Reputation: 15
Is there a major performance benefit to adding a function to $scope that doesn't need to be on $scope?
example:
function myCtrl($scope){
$scope.myFunc = function(){
// my function on scope
var four = myHelperFunc(2);
return four;
}
function myHelperFunc(number){
// my helper function
return number * 2;
}
}
versus:
function myCtrl($scope){
$scope.myFunc = function(){
// my function on scope
var four = $scope.myHelperFunc(2);
return four;
}
$scope.myHelperFunc = function(number){
// my helper function on scope
// is this better than the previous example?
return number * 2;
}
}
Upvotes: 0
Views: 48
Reputation: 7531
There is not a performance benefit to the latter. In the end, a function is still called. The difference is whether you want your helper function to be able to be called from the UI. On the $scope you can code a call to it, inside the controller you control access and only call it from your functions. It's more an API visibility concern than a performance one.
Upvotes: 0
Reputation: 11607
The first is better, it will use lexical scoping.
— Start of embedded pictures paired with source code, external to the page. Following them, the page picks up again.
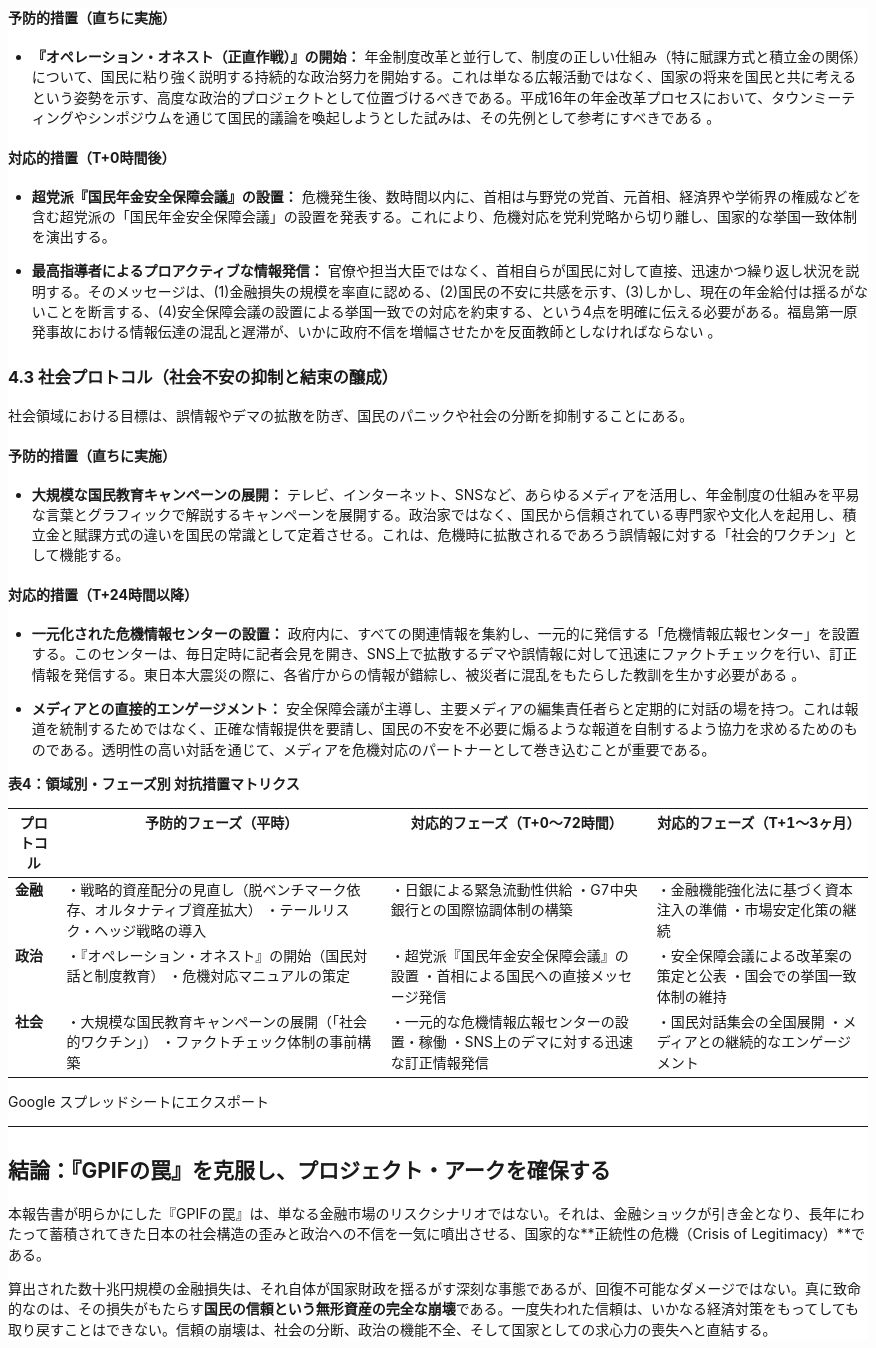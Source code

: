 #### 予防的措置（直ちに実施）

- **『オペレーション・オネスト（正直作戦）』の開始：** 年金制度改革と並行して、制度の正しい仕組み（特に賦課方式と積立金の関係）について、国民に粘り強く説明する持続的な政治努力を開始する。これは単なる広報活動ではなく、国家の将来を国民と共に考えるという姿勢を示す、高度な政治的プロジェクトとして位置づけるべきである。平成16年の年金改革プロセスにおいて、タウンミーティングやシンポジウムを通じて国民的議論を喚起しようとした試みは、その先例として参考にすべきである 。  
    

#### 対応的措置（T+0時間後）

- **超党派『国民年金安全保障会議』の設置：** 危機発生後、数時間以内に、首相は与野党の党首、元首相、経済界や学術界の権威などを含む超党派の「国民年金安全保障会議」の設置を発表する。これにより、危機対応を党利党略から切り離し、国家的な挙国一致体制を演出する。
    
- **最高指導者によるプロアクティブな情報発信：** 官僚や担当大臣ではなく、首相自らが国民に対して直接、迅速かつ繰り返し状況を説明する。そのメッセージは、(1)金融損失の規模を率直に認める、(2)国民の不安に共感を示す、(3)しかし、現在の年金給付は揺るがないことを断言する、(4)安全保障会議の設置による挙国一致での対応を約束する、という4点を明確に伝える必要がある。福島第一原発事故における情報伝達の混乱と遅滞が、いかに政府不信を増幅させたかを反面教師としなければならない 。  
    

### 4.3 社会プロトコル（社会不安の抑制と結束の醸成）

社会領域における目標は、誤情報やデマの拡散を防ぎ、国民のパニックや社会の分断を抑制することにある。

#### 予防的措置（直ちに実施）

- **大規模な国民教育キャンペーンの展開：** テレビ、インターネット、SNSなど、あらゆるメディアを活用し、年金制度の仕組みを平易な言葉とグラフィックで解説するキャンペーンを展開する。政治家ではなく、国民から信頼されている専門家や文化人を起用し、積立金と賦課方式の違いを国民の常識として定着させる。これは、危機時に拡散されるであろう誤情報に対する「社会的ワクチン」として機能する。
    

#### 対応的措置（T+24時間以降）

- **一元化された危機情報センターの設置：** 政府内に、すべての関連情報を集約し、一元的に発信する「危機情報広報センター」を設置する。このセンターは、毎日定時に記者会見を開き、SNS上で拡散するデマや誤情報に対して迅速にファクトチェックを行い、訂正情報を発信する。東日本大震災の際に、各省庁からの情報が錯綜し、被災者に混乱をもたらした教訓を生かす必要がある 。  
    
- **メディアとの直接的エンゲージメント：** 安全保障会議が主導し、主要メディアの編集責任者らと定期的に対話の場を持つ。これは報道を統制するためではなく、正確な情報提供を要請し、国民の不安を不必要に煽るような報道を自制するよう協力を求めるためのものである。透明性の高い対話を通じて、メディアを危機対応のパートナーとして巻き込むことが重要である。
    

**表4：領域別・フェーズ別 対抗措置マトリクス**

|プロトコル|予防的フェーズ（平時）|対応的フェーズ（T+0〜72時間）|対応的フェーズ（T+1〜3ヶ月）|
|---|---|---|---|
|**金融**|・戦略的資産配分の見直し（脱ベンチマーク依存、オルタナティブ資産拡大） ・テールリスク・ヘッジ戦略の導入|・日銀による緊急流動性供給 ・G7中央銀行との国際協調体制の構築|・金融機能強化法に基づく資本注入の準備 ・市場安定化策の継続|
|**政治**|・『オペレーション・オネスト』の開始（国民対話と制度教育） ・危機対応マニュアルの策定|・超党派『国民年金安全保障会議』の設置 ・首相による国民への直接メッセージ発信|・安全保障会議による改革案の策定と公表 ・国会での挙国一致体制の維持|
|**社会**|・大規模な国民教育キャンペーンの展開（「社会的ワクチン」） ・ファクトチェック体制の事前構築|・一元的な危機情報広報センターの設置・稼働 ・SNS上のデマに対する迅速な訂正情報発信|・国民対話集会の全国展開 ・メディアとの継続的なエンゲージメント|

Google スプレッドシートにエクスポート

---

## 結論：『GPIFの罠』を克服し、プロジェクト・アークを確保する

本報告書が明らかにした『GPIFの罠』は、単なる金融市場のリスクシナリオではない。それは、金融ショックが引き金となり、長年にわたって蓄積されてきた日本の社会構造の歪みと政治への不信を一気に噴出させる、国家的な**正統性の危機（Crisis of Legitimacy）**である。

算出された数十兆円規模の金融損失は、それ自体が国家財政を揺るがす深刻な事態であるが、回復不可能なダメージではない。真に致命的なのは、その損失がもたらす**国民の信頼という無形資産の完全な崩壊**である。一度失われた信頼は、いかなる経済対策をもってしても取り戻すことはできない。信頼の崩壊は、社会の分断、政治の機能不全、そして国家としての求心力の喪失へと直結する。
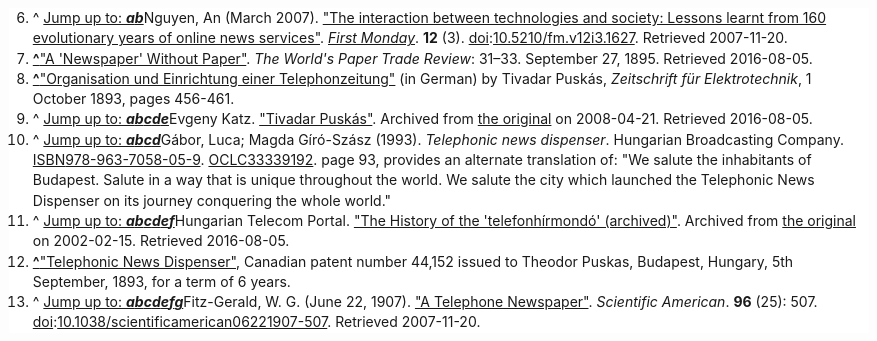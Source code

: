 6.   ^ [Jump up to: _**a**_](https://en.wikipedia.org/wiki/Telefon_H%C3%ADrmond%C3%B3#cite_ref-ANguyen_2007_6-0)[_**b**_](https://en.wikipedia.org/wiki/Telefon_H%C3%ADrmond%C3%B3#cite_ref-ANguyen_2007_6-1)Nguyen, An (March 2007). ["The interaction between technologies and society: Lessons learnt from 160 evolutionary years of online news services"](https://www.firstmonday.org/ojs/index.php/fm/article/view/1627/1542). _[First Monday](https://en.wikipedia.org/wiki/First\_Monday\_(journal) "First Monday (journal)")_. **12** (3). [doi](https://en.wikipedia.org/wiki/Doi_(identifier) "Doi (identifier)"):[10.5210/fm.v12i3.1627](https://doi.org/10.5210%2Ffm.v12i3.1627). Retrieved 2007-11-20.
7.   **[^](https://en.wikipedia.org/wiki/Telefon_H%C3%ADrmond%C3%B3#cite_ref-7 "Jump up")**["A 'Newspaper' Without Paper"](https://babel.hathitrust.org/cgi/pt?id=nyp.33433069084923&view=1up&seq=523). _The World's Paper Trade Review_: 31–33. September 27, 1895. Retrieved 2016-08-05.
8.   **[^](https://en.wikipedia.org/wiki/Telefon_H%C3%ADrmond%C3%B3#cite_ref-8 "Jump up")**["Organisation und Einrichtung einer Telephonzeitung"](https://archive.org/stream/zeitschriftfrele11elek#page/456/mode/1up) (in German) by Tivadar Puskás, _Zeitschrift für Elektrotechnik_, 1 October 1893, pages 456-461.
9.   ^ [Jump up to: _**a**_](https://en.wikipedia.org/wiki/Telefon_H%C3%ADrmond%C3%B3#cite_ref-EKatz_9-0)[_**b**_](https://en.wikipedia.org/wiki/Telefon_H%C3%ADrmond%C3%B3#cite_ref-EKatz_9-1)[_**c**_](https://en.wikipedia.org/wiki/Telefon_H%C3%ADrmond%C3%B3#cite_ref-EKatz_9-2)[_**d**_](https://en.wikipedia.org/wiki/Telefon_H%C3%ADrmond%C3%B3#cite_ref-EKatz_9-3)[_**e**_](https://en.wikipedia.org/wiki/Telefon_H%C3%ADrmond%C3%B3#cite_ref-EKatz_9-4)Evgeny Katz. ["Tivadar Puskás"](https://web.archive.org/web/20080421232132/http://people.clarkson.edu/~ekatz/scientists/puskas.html). Archived from [the original](http://people.clarkson.edu/~ekatz/scientists/puskas.html) on 2008-04-21. Retrieved 2016-08-05.
10.   ^ [Jump up to: _**a**_](https://en.wikipedia.org/wiki/Telefon_H%C3%ADrmond%C3%B3#cite_ref-LGabor_10-0)[_**b**_](https://en.wikipedia.org/wiki/Telefon_H%C3%ADrmond%C3%B3#cite_ref-LGabor_10-1)[_**c**_](https://en.wikipedia.org/wiki/Telefon_H%C3%ADrmond%C3%B3#cite_ref-LGabor_10-2)[_**d**_](https://en.wikipedia.org/wiki/Telefon_H%C3%ADrmond%C3%B3#cite_ref-LGabor_10-3)Gábor, Luca; Magda Gíró-Szász (1993). _Telephonic news dispenser_. Hungarian Broadcasting Company. [ISBN](https://en.wikipedia.org/wiki/ISBN_(identifier) "ISBN (identifier)")[978-963-7058-05-9](https://en.wikipedia.org/wiki/Special:BookSources/978-963-7058-05-9 "Special:BookSources/978-963-7058-05-9"). [OCLC](https://en.wikipedia.org/wiki/OCLC_(identifier) "OCLC (identifier)")[33339192](https://search.worldcat.org/oclc/33339192). page 93, provides an alternate translation of: "We salute the inhabitants of Budapest. Salute in a way that is unique throughout the world. We salute the city which launched the Telephonic News Dispenser on its journey conquering the whole world."
11.   ^ [Jump up to: _**a**_](https://en.wikipedia.org/wiki/Telefon_H%C3%ADrmond%C3%B3#cite_ref-matav_history_11-0)[_**b**_](https://en.wikipedia.org/wiki/Telefon_H%C3%ADrmond%C3%B3#cite_ref-matav_history_11-1)[_**c**_](https://en.wikipedia.org/wiki/Telefon_H%C3%ADrmond%C3%B3#cite_ref-matav_history_11-2)[_**d**_](https://en.wikipedia.org/wiki/Telefon_H%C3%ADrmond%C3%B3#cite_ref-matav_history_11-3)[_**e**_](https://en.wikipedia.org/wiki/Telefon_H%C3%ADrmond%C3%B3#cite_ref-matav_history_11-4)[_**f**_](https://en.wikipedia.org/wiki/Telefon_H%C3%ADrmond%C3%B3#cite_ref-matav_history_11-5)Hungarian Telecom Portal. ["The History of the 'telefonhírmondó' (archived)"](https://web.archive.org/web/20020215031748/http://www.puskas.matav.hu/english/telefonhirmondo.html). Archived from [the original](http://www.puskas.matav.hu/english/telefonhirmondo.htmlt) on 2002-02-15. Retrieved 2016-08-05.
12.   **[^](https://en.wikipedia.org/wiki/Telefon_H%C3%ADrmond%C3%B3#cite_ref-12 "Jump up")**["Telephonic News Dispenser"](https://worldwide.espacenet.com/publicationDetails/originalDocument?CC=CA&NR=44152A&KC=A&FT=D&ND=5&date=18930905&DB=worldwide.espacenet.com&locale=en_EP#), Canadian patent number 44,152 issued to Theodor Puskas, Budapest, Hungary, 5th September, 1893, for a term of 6 years.
13.   ^ [Jump up to: _**a**_](https://en.wikipedia.org/wiki/Telefon_H%C3%ADrmond%C3%B3#cite_ref-WGFitzGerald_1907_13-0)[_**b**_](https://en.wikipedia.org/wiki/Telefon_H%C3%ADrmond%C3%B3#cite_ref-WGFitzGerald_1907_13-1)[_**c**_](https://en.wikipedia.org/wiki/Telefon_H%C3%ADrmond%C3%B3#cite_ref-WGFitzGerald_1907_13-2)[_**d**_](https://en.wikipedia.org/wiki/Telefon_H%C3%ADrmond%C3%B3#cite_ref-WGFitzGerald_1907_13-3)[_**e**_](https://en.wikipedia.org/wiki/Telefon_H%C3%ADrmond%C3%B3#cite_ref-WGFitzGerald_1907_13-4)[_**f**_](https://en.wikipedia.org/wiki/Telefon_H%C3%ADrmond%C3%B3#cite_ref-WGFitzGerald_1907_13-5)[_**g**_](https://en.wikipedia.org/wiki/Telefon_H%C3%ADrmond%C3%B3#cite_ref-WGFitzGerald_1907_13-6)Fitz-Gerald, W. G. (June 22, 1907). ["A Telephone Newspaper"](https://babel.hathitrust.org/cgi/pt?id=umn.31951d00400826d&view=1up&seq=519). _Scientific American_. **96** (25): 507. [doi](https://en.wikipedia.org/wiki/Doi_(identifier) "Doi (identifier)"):[10.1038/scientificamerican06221907-507](https://doi.org/10.1038%2Fscientificamerican06221907-507). Retrieved 2007-11-20.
The second will use object state memory on the heap. As the number of objects grows, you'll consume more memory just to keep the reference $scope.myHelperFunc
.
All in all, I'd recommend to not worry about this, it's better to write clean code that expresses what you are doing. Performance difference is really minimal in this example and it depends on the actual vendor's JS engine implementation on the client side, which you can't really control. Unless... it's server side code.